**Assigned task**
From the line that contains "This paper discusses" through the line that contains "Few of the implementations", output every line of the listing below exactly and leave out all the rest.

**Data supplied**

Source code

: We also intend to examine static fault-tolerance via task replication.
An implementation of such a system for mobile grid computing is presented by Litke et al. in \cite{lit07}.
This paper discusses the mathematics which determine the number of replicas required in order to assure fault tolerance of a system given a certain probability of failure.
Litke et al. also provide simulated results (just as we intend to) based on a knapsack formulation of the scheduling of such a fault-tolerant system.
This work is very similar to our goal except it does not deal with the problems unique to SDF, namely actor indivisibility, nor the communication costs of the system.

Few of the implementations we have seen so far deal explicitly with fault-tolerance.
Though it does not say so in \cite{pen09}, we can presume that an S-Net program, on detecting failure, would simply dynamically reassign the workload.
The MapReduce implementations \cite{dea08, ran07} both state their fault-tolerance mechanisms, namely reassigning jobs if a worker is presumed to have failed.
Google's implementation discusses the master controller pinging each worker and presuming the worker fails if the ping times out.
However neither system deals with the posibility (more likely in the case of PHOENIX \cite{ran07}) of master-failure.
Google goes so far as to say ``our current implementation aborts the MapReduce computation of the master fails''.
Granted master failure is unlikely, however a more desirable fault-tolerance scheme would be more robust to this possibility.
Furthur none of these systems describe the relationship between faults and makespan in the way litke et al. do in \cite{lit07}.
==
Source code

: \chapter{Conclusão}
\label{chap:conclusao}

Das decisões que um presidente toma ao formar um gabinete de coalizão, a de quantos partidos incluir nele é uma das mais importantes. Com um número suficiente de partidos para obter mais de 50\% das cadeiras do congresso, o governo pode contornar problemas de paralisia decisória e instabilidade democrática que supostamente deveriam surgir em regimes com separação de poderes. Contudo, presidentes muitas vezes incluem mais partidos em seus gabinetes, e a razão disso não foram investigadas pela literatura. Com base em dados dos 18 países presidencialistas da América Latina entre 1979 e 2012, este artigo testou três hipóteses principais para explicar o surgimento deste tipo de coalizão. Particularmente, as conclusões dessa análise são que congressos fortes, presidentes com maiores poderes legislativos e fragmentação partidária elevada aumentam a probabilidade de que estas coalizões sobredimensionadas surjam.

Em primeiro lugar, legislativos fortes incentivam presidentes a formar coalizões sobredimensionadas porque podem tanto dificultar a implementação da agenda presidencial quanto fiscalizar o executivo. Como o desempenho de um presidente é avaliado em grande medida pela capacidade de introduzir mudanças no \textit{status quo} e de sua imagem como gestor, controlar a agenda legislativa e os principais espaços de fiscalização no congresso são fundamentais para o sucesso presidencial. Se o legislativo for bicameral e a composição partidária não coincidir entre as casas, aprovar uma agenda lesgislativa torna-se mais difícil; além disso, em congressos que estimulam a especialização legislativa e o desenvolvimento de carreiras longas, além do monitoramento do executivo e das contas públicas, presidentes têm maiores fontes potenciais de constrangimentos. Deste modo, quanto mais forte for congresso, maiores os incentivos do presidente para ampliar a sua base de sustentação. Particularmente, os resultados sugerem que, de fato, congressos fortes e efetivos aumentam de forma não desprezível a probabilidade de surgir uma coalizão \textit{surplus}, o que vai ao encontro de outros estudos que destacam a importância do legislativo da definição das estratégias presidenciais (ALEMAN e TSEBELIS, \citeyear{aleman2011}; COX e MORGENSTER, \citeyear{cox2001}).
==
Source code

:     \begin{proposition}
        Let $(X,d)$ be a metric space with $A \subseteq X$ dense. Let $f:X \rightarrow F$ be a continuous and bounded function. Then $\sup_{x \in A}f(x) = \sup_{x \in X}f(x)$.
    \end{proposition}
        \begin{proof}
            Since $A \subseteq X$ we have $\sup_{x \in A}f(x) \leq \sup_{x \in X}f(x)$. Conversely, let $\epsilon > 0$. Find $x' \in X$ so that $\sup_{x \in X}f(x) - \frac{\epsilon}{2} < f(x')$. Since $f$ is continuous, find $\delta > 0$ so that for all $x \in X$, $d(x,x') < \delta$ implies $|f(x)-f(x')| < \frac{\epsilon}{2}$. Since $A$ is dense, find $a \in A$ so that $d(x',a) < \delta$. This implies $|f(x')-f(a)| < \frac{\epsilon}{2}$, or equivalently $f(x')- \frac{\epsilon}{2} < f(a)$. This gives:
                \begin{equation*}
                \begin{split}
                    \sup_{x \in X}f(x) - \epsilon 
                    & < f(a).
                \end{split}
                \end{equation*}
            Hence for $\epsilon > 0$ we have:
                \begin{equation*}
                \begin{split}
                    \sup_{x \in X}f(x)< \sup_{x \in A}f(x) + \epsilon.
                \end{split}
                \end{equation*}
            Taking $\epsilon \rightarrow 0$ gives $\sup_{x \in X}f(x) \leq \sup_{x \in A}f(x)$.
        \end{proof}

**Written reply**
This paper discusses the mathematics which determine the number of replicas required in order to assure fault tolerance of a system given a certain probability of failure.
Litke et al. also provide simulated results (just as we intend to) based on a knapsack formulation of the scheduling of such a fault-tolerant system.
This work is very similar to our goal except it does not deal with the problems unique to SDF, namely actor indivisibility, nor the communication costs of the system.

Few of the implementations we have seen so far deal explicitly with fault-tolerance.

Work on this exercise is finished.